L’appuntamento avvenne inevitabile in una giornata di fine novembre.
Il sole mandava fasci di luce intermittente al passaggio di nuvole bianche e ampollose, e un fronte grigio di pioggia risaliva lento dalla marina. Il latrato della muta echeggiava nella boscaglia poco lontana.
Alex sin dall’apertura della stagione di caccia sceglieva le postazioni più defilate, suggerite da un presagio misterioso e istintivo.
Guardingo si muoveva piano e silenzioso tra gli arbusti brulli e il manto erboso ancora spruzzato da gocciole madreperla, quando a breve distanza si parò davanti all’improvviso la sua preda imponente, era di nuovo sfuggita ai cani e all’agguato dei cacciatori.
Alex puntò subito la canna del fucile in mezzo agli occhi del cinghiale, fece forza con la spalle e strinse le mani per vincere il tremore che lo pervadeva. Inspirò forte e attese il primo accenno dell’animale che, invece, stette immoto come se sfidasse un suo simile.
Non avevano paura, forse si faceva largo qualcos’altro d’imponderabile.
Gli animali non sanno prevedere il futuro, vivono tutto nel tempo presente e le memorie del passato prorompono guidandone le azioni.
Non sono soltanto istinto, ma anche vissuto, e al cinghiale quella faccia, vista vagare pacifica nel suo regno, gli era nota.
Alla fine di quegli attimi infiniti il cinghiale, forse, avrebbe attaccato irruente e Alex con un colpo secco gli avrebbe trafitto la fronte, ma nei loro sguardi il tempo vagava come sospeso.
Tra i due irruppe stentorea la voce del caposquadra Manno: “E’ tuo, Alex!
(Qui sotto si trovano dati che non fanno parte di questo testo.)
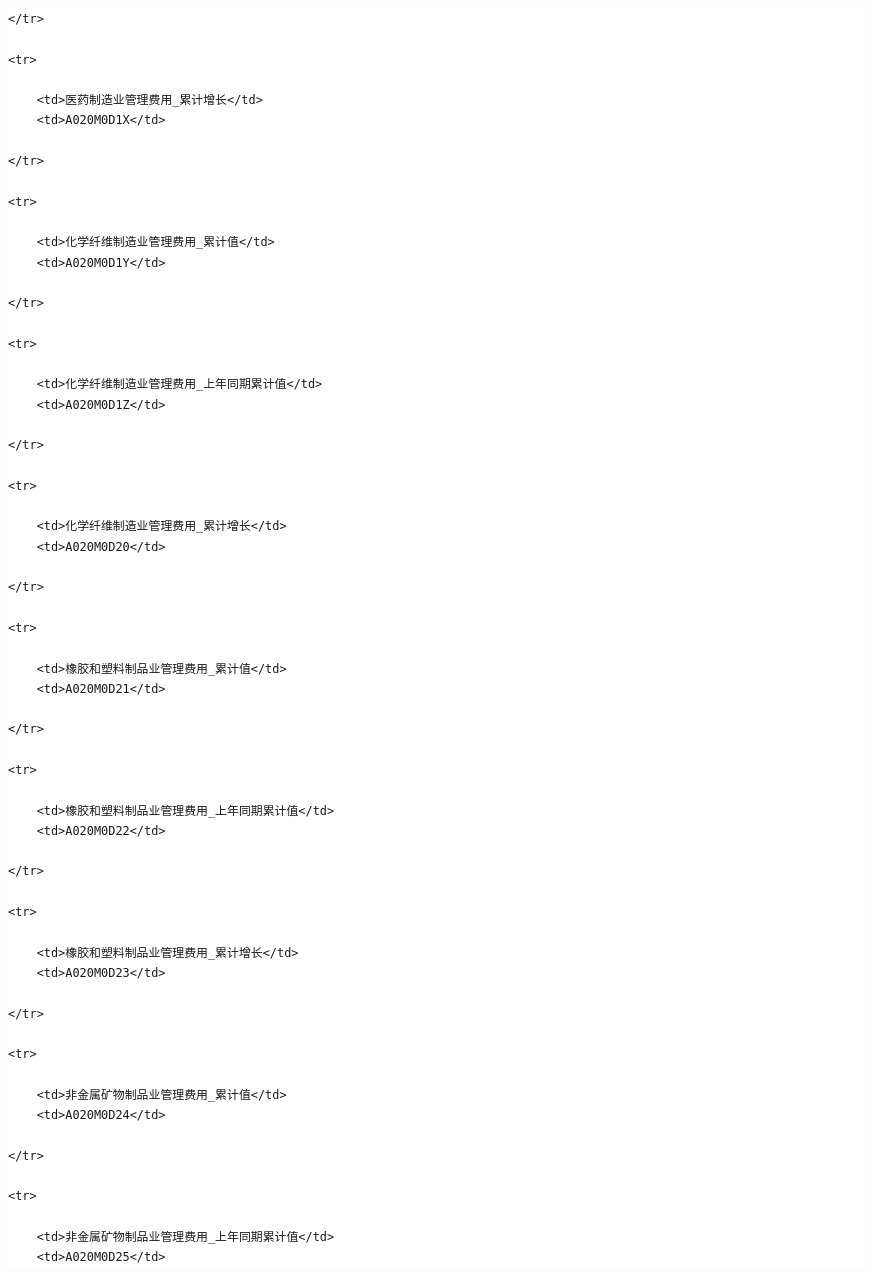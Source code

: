     </tr>
    
    <tr>

        <td>医药制造业管理费用_累计增长</td>
        <td>A020M0D1X</td>

    </tr>
    
    <tr>

        <td>化学纤维制造业管理费用_累计值</td>
        <td>A020M0D1Y</td>

    </tr>
    
    <tr>

        <td>化学纤维制造业管理费用_上年同期累计值</td>
        <td>A020M0D1Z</td>

    </tr>
    
    <tr>

        <td>化学纤维制造业管理费用_累计增长</td>
        <td>A020M0D20</td>

    </tr>
    
    <tr>

        <td>橡胶和塑料制品业管理费用_累计值</td>
        <td>A020M0D21</td>

    </tr>
    
    <tr>

        <td>橡胶和塑料制品业管理费用_上年同期累计值</td>
        <td>A020M0D22</td>

    </tr>
    
    <tr>

        <td>橡胶和塑料制品业管理费用_累计增长</td>
        <td>A020M0D23</td>

    </tr>
    
    <tr>

        <td>非金属矿物制品业管理费用_累计值</td>
        <td>A020M0D24</td>

    </tr>
    
    <tr>

        <td>非金属矿物制品业管理费用_上年同期累计值</td>
        <td>A020M0D25</td>
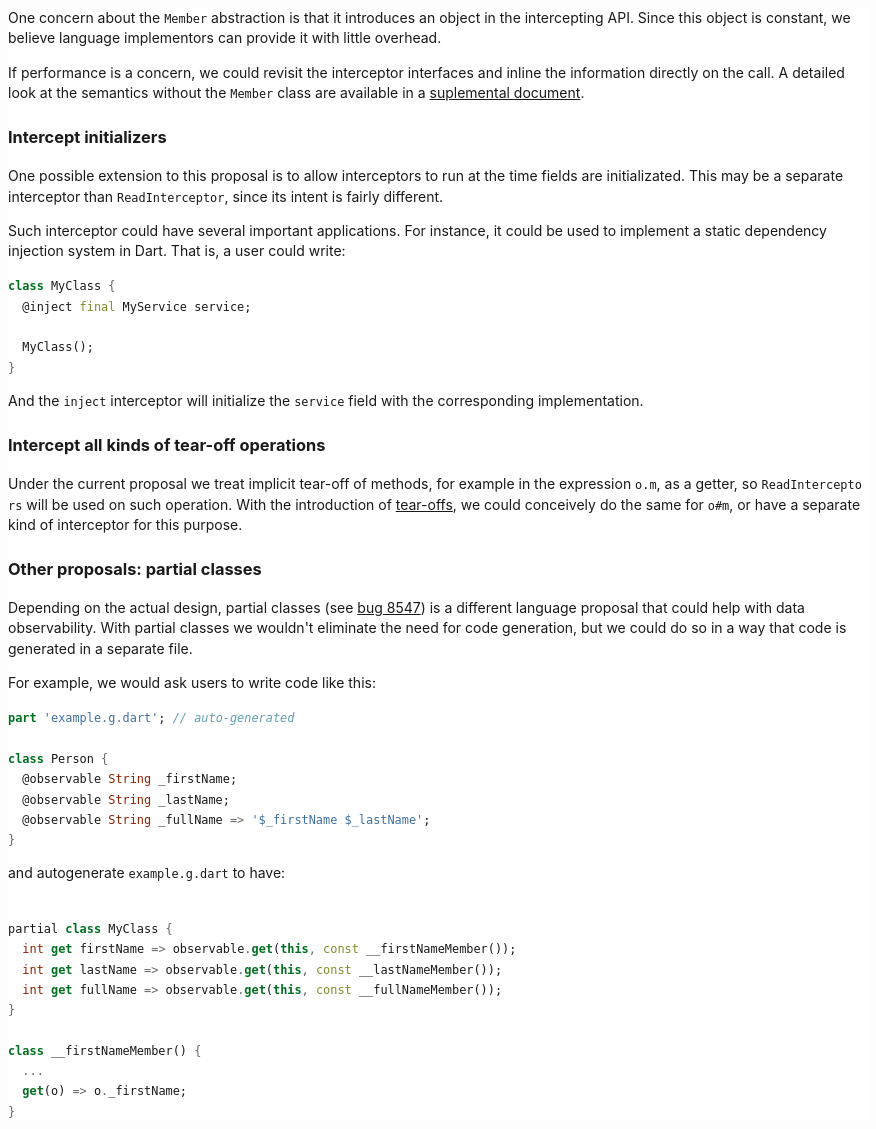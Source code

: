 One concern about the `Member` abstraction is that it introduces an object in
the intercepting API. Since this object is constant, we believe language
implementors can provide it with little overhead.

If performance is a concern, we could revisit the interceptor interfaces and
inline the information directly on the call. A detailed look at the semantics
without the `Member` class are available in a [suplemental document][no-member].

### Intercept initializers

One possible extension to this proposal is to allow interceptors to run at the
time fields are initializated. This may be a separate interceptor than
`ReadInterceptor`, since its intent is fairly different.

Such interceptor could have several important applications. For instance, it
could be used to implement a static dependency injection system in Dart.  That
is, a user could write:

```dart
class MyClass {
  @inject final MyService service;

  MyClass();
}
```

And the `inject` interceptor will initialize the `service` field with the
corresponding implementation.

### Intercept all kinds of tear-off operations

Under the current proposal we treat implicit tear-off of methods, for example in
the expression `o.m`, as a getter, so `ReadInterceptors` will be used on such
operation. With the introduction of [tear-offs][], we could conceively do the
same for `o#m`, or have a separate kind of interceptor for this purpose.

### Other proposals: partial classes

Depending on the actual design, partial classes (see [bug 8547][b8547]) is a
different language proposal that could help with data observability. With
partial classes we wouldn't eliminate the need for code generation, but we
could do so in a way that code is generated in a separate file.

For example, we would ask users to write code like this:
```dart
part 'example.g.dart'; // auto-generated

class Person {
  @observable String _firstName;
  @observable String _lastName;
  @observable String _fullName => '$_firstName $_lastName';
}
```

and autogenerate `example.g.dart` to have:
```dart

partial class MyClass {
  int get firstName => observable.get(this, const __firstNameMember());
  int get lastName => observable.get(this, const __lastNameMember());
  int get fullName => observable.get(this, const __fullNameMember());
}

class __firstNameMember() {
  ...
  get(o) => o._firstName;
}

```

[@sigmundch]: https://github.com/sigmundch
[@gbracha]: https://github.com/gbracha
[@lrhn]: https://github.com/lrhn
[@mraleph]: https://github.com/mraleph
[reflectable package]: http://github.com/dart-lang/reflectable
[tear-offs]: https://github.com/dart-lang/dart_enhancement_proposals/blob/master/Accepted/0003%20-%20Generalized%20Tear-offs/proposal.md
[python decorators]: https://www.python.org/dev/peps/pep-0318/
[python class decorators]: https://www.python.org/dev/peps/pep-3129/
[advice]: http://en.wikipedia.org/wiki/Advice_(programming)
[Angular]: http://github.com/angular/angular.dart
[Polymer]: http://github.com/dart-lang/polymer-dart
[no-member]: no_member_semantics.md
[prototype/]: prototype/README.md
[example/observe/]: example/observe/README.md
[example/nonnegative/]: example/nonnegative/README.md
[Object Observe]: http://arv.github.io/ecmascript-object-observe/
[alternatives]: #alternatives
[examples]: #examples
[example 3]: #example-3-contract-validation
[example 4]: #example-4-observability
[b8547]: https://code.google.com/p/dart/issues/detail?id=8547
Spara!” E vedendolo esitare lo incalzò di nuovo: “Spara, maledetto! Spara!”
E Alex premette il grilletto, il piombo sibilò nell’aria e schizzò ciuffi d’erba spezzata sul grugno.
Il cinghiale comprese e si dileguò fulmineo.
Anche il giovane aveva capito che la morte raggela i ricordi, li appende immobili alla corda del tempo e poi li deforma nelle lontananze della mente.
Soltanto la vita fa nascere i sogni, li rende mutevoli e nuovi come il giorno e la notte, il cambio delle stagioni.
E Alex non voleva smettere di sognare.